Create the model from neural network we have trained before.

The settings for kernel regression are selected using hyper-parameter search, which are the best we found for this problem.

In [None]:
network = torch.load(model_path)

In [None]:
model = BoundedSimulationTrainingModule(
    network=network,
    optimizer=torch.optim.Adam(network.parameters()),  # will not be used anyway
    lr_scheduler=None,
    bound_during_training=False,
    bound_crossing_penalty=0.0,
    bandwidth=0.91,  # using kernel size 0.9 generate single NaN, so we set it to 0.91
    kernel=kernels.box_kernel,
    memory_manager=ExactMemoryManager(),  # dataset is low-dimensional, so no need to use approximated nearest neighbours here
    lipschitz_constant=0.25,  # known
    delta=0.1,  # user defined
    noise_variance=0.05,  # we know the variance from dataset generation
    k=32,
    p=2,
    r=None,
    memory_device="cpu",
    predict_device="cpu",
)

In [None]:
# unbatch the dataset to prepare memory manager
x, y = unbatch(dm.train_dataloader())
x.shape, y.shape

In [None]:
model.prepare(x, y)

# Test

Run the predictions with trained network and kernel regression.

In [None]:
outputs = model.predict_dataloader(dm.test_dataloader())

In [None]:
def range_ratio_error(error, y_true):
    return error / (y_true.max() - y_true.min())

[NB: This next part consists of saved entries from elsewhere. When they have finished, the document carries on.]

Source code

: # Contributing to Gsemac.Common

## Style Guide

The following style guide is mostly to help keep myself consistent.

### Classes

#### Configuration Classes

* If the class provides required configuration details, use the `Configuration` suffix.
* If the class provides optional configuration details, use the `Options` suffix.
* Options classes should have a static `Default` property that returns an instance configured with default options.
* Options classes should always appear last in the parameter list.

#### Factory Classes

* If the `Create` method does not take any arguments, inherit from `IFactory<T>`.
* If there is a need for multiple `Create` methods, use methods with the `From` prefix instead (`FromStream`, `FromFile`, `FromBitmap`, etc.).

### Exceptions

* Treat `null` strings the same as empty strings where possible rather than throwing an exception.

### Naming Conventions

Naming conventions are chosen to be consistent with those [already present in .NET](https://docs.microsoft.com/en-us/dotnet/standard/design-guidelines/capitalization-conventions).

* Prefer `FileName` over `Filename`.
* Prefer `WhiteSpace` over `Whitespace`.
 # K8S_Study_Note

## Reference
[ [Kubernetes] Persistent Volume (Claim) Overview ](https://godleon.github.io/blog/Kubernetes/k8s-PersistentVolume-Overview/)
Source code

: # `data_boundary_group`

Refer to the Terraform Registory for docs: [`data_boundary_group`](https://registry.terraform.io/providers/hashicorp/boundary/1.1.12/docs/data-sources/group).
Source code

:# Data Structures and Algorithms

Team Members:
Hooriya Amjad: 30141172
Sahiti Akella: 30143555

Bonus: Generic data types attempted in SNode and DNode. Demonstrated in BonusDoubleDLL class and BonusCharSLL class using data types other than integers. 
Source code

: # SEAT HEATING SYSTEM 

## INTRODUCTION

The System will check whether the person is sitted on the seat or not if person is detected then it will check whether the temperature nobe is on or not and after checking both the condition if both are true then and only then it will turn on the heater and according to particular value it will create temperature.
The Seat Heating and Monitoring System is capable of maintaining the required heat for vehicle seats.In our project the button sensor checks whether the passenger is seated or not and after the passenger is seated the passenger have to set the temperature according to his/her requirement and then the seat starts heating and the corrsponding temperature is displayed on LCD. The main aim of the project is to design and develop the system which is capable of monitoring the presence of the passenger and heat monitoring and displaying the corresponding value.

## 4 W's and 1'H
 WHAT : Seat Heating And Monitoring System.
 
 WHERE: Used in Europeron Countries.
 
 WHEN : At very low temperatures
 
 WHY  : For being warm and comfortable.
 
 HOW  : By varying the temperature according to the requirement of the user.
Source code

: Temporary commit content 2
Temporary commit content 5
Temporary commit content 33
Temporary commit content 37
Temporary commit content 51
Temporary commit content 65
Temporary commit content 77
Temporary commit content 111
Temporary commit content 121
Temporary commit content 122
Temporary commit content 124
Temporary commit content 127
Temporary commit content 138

def report(outputs, targets):
    rmse_network = metrics.mean_squared_error(y_true=targets, y_pred=outputs["network_predictions"].numpy().flatten(), squared=False)
    rmse_nonparametric = metrics.mean_squared_error(y_true=targets, y_pred=outputs["nonparametric_predictions"].numpy().flatten(), squared=False)
    rmse_bound = metrics.mean_squared_error(y_true=targets, y_pred=outputs["lower_bound"].numpy().flatten(), squared=False)

    print(f"RMSE NET:    {rmse_network:.4f}")
    print(f"RMSE KRE:    {rmse_nonparametric:.4f}")
    print(f"RMSE BOUNDS: {rmse_bound:.4f}", end="\n\n")
    print(f"RRR NET:     {range_ratio_error(error=rmse_network, y_true=targets):.2%}")
    print(f"RRR KRE:     {range_ratio_error(error=rmse_nonparametric, y_true=targets):.2%}")
    print(f"RRR BOUNDS:  {range_ratio_error(error=rmse_bound, y_true=targets):.2%}")

In [None]:
report(outputs, dataset["y"].iloc[train_size:].values)